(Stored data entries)
══════════════════════════════

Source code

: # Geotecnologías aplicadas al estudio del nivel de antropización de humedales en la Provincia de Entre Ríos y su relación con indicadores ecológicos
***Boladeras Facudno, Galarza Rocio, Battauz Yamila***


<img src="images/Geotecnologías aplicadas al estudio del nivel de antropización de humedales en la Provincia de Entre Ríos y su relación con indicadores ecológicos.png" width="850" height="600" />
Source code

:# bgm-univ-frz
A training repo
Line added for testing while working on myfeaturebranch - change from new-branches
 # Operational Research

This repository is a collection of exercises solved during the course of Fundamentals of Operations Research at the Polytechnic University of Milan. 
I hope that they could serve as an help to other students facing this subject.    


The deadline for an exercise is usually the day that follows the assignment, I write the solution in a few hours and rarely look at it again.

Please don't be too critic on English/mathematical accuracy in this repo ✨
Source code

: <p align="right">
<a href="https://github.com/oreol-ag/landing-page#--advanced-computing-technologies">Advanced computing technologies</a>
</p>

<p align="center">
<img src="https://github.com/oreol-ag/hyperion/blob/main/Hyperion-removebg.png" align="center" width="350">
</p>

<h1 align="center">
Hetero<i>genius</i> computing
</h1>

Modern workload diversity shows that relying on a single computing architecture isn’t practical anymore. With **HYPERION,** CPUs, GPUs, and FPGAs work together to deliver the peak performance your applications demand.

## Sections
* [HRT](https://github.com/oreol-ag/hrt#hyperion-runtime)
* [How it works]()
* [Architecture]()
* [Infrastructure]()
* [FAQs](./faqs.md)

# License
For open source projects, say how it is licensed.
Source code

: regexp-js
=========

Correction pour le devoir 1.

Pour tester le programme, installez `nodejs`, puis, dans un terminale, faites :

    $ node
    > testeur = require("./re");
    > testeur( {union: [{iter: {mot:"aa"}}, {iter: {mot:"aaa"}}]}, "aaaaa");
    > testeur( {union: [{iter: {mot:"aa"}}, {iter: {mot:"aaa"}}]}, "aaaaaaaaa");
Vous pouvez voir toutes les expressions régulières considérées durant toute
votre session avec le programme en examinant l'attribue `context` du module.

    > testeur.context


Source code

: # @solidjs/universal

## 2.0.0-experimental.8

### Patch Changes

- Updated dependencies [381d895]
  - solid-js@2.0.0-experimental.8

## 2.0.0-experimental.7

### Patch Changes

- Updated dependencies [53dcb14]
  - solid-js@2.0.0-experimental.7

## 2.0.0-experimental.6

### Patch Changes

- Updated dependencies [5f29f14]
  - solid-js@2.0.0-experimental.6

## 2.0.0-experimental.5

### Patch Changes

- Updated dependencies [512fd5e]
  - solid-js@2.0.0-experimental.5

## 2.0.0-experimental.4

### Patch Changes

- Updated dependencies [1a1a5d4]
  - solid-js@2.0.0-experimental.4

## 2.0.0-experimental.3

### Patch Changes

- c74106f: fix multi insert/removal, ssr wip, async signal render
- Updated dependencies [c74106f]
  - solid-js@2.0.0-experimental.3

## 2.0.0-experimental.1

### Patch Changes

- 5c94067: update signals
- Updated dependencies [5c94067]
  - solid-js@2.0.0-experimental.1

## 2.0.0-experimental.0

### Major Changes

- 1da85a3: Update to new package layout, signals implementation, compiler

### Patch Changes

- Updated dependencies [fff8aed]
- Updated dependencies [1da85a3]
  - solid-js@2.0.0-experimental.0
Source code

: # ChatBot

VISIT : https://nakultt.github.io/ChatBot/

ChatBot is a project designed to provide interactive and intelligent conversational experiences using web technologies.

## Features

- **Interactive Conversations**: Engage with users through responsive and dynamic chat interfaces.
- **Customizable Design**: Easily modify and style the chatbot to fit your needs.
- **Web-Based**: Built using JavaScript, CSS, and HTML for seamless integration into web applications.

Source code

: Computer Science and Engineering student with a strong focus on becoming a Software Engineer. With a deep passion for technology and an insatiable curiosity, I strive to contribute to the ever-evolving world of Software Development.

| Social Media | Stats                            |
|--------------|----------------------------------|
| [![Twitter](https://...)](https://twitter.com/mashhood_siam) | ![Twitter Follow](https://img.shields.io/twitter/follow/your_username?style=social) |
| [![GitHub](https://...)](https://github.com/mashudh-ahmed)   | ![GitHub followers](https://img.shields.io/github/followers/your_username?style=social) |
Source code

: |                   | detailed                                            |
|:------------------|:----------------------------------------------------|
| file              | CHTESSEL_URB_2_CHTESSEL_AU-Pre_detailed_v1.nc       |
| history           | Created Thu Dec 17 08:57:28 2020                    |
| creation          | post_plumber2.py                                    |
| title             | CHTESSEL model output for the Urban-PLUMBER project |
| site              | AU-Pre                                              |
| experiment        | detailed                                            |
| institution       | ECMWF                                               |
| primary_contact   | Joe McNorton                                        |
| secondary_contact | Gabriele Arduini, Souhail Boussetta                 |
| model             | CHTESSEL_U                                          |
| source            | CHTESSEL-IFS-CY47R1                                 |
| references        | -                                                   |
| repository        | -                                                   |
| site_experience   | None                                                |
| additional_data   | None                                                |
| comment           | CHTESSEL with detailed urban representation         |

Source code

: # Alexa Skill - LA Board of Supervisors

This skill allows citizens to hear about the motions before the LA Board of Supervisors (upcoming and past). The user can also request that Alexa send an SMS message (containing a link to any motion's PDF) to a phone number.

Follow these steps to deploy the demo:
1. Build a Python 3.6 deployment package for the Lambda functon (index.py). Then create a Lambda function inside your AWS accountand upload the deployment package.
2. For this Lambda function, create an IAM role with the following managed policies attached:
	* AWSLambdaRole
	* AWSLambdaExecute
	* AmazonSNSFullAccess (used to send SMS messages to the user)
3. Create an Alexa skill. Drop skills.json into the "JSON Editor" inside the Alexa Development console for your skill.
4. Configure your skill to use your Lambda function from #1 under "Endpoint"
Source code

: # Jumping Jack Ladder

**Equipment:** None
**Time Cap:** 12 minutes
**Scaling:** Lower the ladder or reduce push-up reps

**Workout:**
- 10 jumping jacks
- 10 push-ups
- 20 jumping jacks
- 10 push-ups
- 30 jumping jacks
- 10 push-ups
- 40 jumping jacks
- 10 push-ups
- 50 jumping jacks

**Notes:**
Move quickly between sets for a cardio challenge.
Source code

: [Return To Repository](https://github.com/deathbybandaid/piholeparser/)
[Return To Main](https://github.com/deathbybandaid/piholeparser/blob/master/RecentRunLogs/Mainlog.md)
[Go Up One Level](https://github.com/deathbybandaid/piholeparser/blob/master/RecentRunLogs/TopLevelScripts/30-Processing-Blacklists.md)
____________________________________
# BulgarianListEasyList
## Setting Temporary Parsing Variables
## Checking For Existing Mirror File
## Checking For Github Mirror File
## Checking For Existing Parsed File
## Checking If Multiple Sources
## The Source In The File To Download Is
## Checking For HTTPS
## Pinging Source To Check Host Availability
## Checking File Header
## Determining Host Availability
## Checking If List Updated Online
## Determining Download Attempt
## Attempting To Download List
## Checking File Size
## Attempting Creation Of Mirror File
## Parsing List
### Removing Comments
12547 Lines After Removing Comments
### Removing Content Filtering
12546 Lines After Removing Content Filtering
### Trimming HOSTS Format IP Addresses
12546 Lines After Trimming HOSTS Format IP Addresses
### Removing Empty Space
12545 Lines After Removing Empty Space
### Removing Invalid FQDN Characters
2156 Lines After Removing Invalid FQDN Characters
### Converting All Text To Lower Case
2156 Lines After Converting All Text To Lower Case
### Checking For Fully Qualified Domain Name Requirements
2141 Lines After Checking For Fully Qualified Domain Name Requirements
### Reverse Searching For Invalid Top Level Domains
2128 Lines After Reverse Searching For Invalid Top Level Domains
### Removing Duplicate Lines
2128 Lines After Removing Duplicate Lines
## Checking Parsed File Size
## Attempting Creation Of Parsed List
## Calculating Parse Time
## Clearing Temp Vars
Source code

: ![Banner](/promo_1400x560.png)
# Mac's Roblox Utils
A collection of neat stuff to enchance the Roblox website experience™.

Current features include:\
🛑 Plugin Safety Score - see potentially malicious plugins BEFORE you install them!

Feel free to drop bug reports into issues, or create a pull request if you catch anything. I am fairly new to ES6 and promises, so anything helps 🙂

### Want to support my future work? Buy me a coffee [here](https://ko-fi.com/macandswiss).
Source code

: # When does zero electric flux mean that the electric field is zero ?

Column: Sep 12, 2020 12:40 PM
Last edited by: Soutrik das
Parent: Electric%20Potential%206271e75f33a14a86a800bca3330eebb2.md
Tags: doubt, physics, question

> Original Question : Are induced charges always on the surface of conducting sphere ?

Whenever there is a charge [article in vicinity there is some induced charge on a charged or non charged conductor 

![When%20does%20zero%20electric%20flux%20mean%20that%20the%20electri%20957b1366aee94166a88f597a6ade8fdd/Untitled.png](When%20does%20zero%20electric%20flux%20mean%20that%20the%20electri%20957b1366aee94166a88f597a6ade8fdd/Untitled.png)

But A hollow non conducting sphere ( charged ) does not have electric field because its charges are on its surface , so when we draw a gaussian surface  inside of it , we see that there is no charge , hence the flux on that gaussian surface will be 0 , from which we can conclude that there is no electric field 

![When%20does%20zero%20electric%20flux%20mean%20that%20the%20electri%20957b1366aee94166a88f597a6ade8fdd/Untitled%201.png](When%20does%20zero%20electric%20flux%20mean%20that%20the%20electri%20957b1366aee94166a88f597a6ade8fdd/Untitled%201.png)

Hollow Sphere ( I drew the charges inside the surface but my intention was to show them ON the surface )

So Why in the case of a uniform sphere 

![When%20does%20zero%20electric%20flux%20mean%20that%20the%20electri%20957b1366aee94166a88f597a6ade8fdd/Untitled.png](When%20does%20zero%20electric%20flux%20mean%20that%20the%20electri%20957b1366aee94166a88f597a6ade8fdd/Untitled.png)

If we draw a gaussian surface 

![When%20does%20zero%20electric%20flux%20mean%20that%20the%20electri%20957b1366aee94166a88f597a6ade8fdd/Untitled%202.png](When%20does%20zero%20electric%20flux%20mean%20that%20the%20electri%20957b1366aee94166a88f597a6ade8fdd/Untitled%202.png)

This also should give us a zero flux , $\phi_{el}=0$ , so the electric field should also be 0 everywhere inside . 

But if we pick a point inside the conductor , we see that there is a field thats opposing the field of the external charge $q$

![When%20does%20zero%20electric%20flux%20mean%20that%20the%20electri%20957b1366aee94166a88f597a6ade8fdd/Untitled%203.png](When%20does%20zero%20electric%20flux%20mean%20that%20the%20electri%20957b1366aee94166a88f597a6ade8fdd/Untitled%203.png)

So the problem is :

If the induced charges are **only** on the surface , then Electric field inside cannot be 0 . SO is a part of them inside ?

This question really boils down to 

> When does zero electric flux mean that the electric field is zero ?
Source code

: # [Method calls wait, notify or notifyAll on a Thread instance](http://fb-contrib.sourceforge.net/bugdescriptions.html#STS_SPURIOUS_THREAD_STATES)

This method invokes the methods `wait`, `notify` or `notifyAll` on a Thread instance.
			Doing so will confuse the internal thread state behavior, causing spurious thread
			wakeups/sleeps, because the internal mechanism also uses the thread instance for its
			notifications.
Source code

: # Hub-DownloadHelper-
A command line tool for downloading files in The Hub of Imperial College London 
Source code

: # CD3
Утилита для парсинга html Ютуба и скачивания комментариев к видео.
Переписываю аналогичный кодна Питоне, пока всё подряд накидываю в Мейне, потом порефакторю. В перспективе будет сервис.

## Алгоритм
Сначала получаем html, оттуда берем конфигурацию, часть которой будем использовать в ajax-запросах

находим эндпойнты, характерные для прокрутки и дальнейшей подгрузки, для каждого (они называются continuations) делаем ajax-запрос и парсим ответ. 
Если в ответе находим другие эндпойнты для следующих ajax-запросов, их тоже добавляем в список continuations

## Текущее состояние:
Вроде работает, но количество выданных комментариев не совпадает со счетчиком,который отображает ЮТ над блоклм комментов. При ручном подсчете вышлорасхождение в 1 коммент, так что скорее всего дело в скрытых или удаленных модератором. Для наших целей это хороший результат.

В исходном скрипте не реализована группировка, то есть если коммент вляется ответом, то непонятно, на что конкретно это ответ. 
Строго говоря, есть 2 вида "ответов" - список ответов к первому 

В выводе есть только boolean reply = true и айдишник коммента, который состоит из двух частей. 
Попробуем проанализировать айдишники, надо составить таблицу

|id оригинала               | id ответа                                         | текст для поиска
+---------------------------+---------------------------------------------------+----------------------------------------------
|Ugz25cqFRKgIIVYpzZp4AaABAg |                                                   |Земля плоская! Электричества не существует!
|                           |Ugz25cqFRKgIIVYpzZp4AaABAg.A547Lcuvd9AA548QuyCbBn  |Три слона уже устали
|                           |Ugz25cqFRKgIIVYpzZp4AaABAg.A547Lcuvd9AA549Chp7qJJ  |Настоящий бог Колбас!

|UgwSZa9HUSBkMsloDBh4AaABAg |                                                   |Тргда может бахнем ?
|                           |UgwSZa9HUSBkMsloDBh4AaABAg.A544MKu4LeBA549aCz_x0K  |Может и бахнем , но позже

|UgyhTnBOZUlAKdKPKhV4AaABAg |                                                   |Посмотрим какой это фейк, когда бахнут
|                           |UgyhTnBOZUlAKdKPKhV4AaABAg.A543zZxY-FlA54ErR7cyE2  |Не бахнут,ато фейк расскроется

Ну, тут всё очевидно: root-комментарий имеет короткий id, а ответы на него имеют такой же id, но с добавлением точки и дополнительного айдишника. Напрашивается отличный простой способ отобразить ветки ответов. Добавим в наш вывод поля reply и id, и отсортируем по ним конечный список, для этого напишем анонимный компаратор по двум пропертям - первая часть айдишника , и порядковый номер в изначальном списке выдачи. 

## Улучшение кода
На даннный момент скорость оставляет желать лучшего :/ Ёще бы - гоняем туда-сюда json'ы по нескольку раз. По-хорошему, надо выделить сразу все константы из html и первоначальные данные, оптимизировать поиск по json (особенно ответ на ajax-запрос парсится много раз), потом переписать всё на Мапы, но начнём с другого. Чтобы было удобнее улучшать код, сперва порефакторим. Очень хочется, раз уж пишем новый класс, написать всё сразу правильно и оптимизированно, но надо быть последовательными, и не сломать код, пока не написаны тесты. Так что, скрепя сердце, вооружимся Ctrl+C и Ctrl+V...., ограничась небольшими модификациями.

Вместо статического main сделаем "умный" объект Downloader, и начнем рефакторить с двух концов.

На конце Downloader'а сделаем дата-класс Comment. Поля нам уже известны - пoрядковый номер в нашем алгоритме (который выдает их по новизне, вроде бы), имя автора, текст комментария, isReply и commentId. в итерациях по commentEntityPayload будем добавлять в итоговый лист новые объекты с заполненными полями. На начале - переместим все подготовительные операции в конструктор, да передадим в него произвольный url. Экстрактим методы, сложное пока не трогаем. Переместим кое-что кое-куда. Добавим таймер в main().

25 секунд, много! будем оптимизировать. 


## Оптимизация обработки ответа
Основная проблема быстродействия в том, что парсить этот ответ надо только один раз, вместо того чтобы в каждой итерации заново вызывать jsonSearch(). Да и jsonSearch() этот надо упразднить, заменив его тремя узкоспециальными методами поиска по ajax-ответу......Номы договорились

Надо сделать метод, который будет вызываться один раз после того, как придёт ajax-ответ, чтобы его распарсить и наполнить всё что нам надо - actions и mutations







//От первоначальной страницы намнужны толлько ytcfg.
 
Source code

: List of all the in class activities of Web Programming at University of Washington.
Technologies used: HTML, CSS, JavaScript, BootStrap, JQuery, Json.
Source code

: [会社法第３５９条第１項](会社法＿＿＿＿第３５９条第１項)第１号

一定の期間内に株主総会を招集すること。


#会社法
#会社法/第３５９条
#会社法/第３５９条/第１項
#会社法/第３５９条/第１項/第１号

══════════════════════════════

> **Work required**:
Reproduce exactly the entries above, limited to the lines from the one with "Move quickly between" through the one with "you install them!", both included.

> **Written answer**:
Move quickly between sets for a cardio challenge.
Source code

: [Return To Repository](https://github.com/deathbybandaid/piholeparser/)
[Return To Main](https://github.com/deathbybandaid/piholeparser/blob/master/RecentRunLogs/Mainlog.md)
[Go Up One Level](https://github.com/deathbybandaid/piholeparser/blob/master/RecentRunLogs/TopLevelScripts/30-Processing-Blacklists.md)
____________________________________
# BulgarianListEasyList
## Setting Temporary Parsing Variables
## Checking For Existing Mirror File
## Checking For Github Mirror File
## Checking For Existing Parsed File
## Checking If Multiple Sources
## The Source In The File To Download Is
## Checking For HTTPS
## Pinging Source To Check Host Availability
## Checking File Header
## Determining Host Availability
## Checking If List Updated Online
## Determining Download Attempt
## Attempting To Download List
## Checking File Size
## Attempting Creation Of Mirror File
## Parsing List
### Removing Comments
12547 Lines After Removing Comments
### Removing Content Filtering
12546 Lines After Removing Content Filtering
### Trimming HOSTS Format IP Addresses
12546 Lines After Trimming HOSTS Format IP Addresses
### Removing Empty Space
12545 Lines After Removing Empty Space
### Removing Invalid FQDN Characters
2156 Lines After Removing Invalid FQDN Characters
### Converting All Text To Lower Case
2156 Lines After Converting All Text To Lower Case
### Checking For Fully Qualified Domain Name Requirements
2141 Lines After Checking For Fully Qualified Domain Name Requirements
### Reverse Searching For Invalid Top Level Domains
2128 Lines After Reverse Searching For Invalid Top Level Domains
### Removing Duplicate Lines
2128 Lines After Removing Duplicate Lines
## Checking Parsed File Size
## Attempting Creation Of Parsed List
## Calculating Parse Time
## Clearing Temp Vars
Source code

: ![Banner](/promo_1400x560.png)
# Mac's Roblox Utils
A collection of neat stuff to enchance the Roblox website experience™.

Current features include:\
🛑 Plugin Safety Score - see potentially malicious plugins BEFORE you install them!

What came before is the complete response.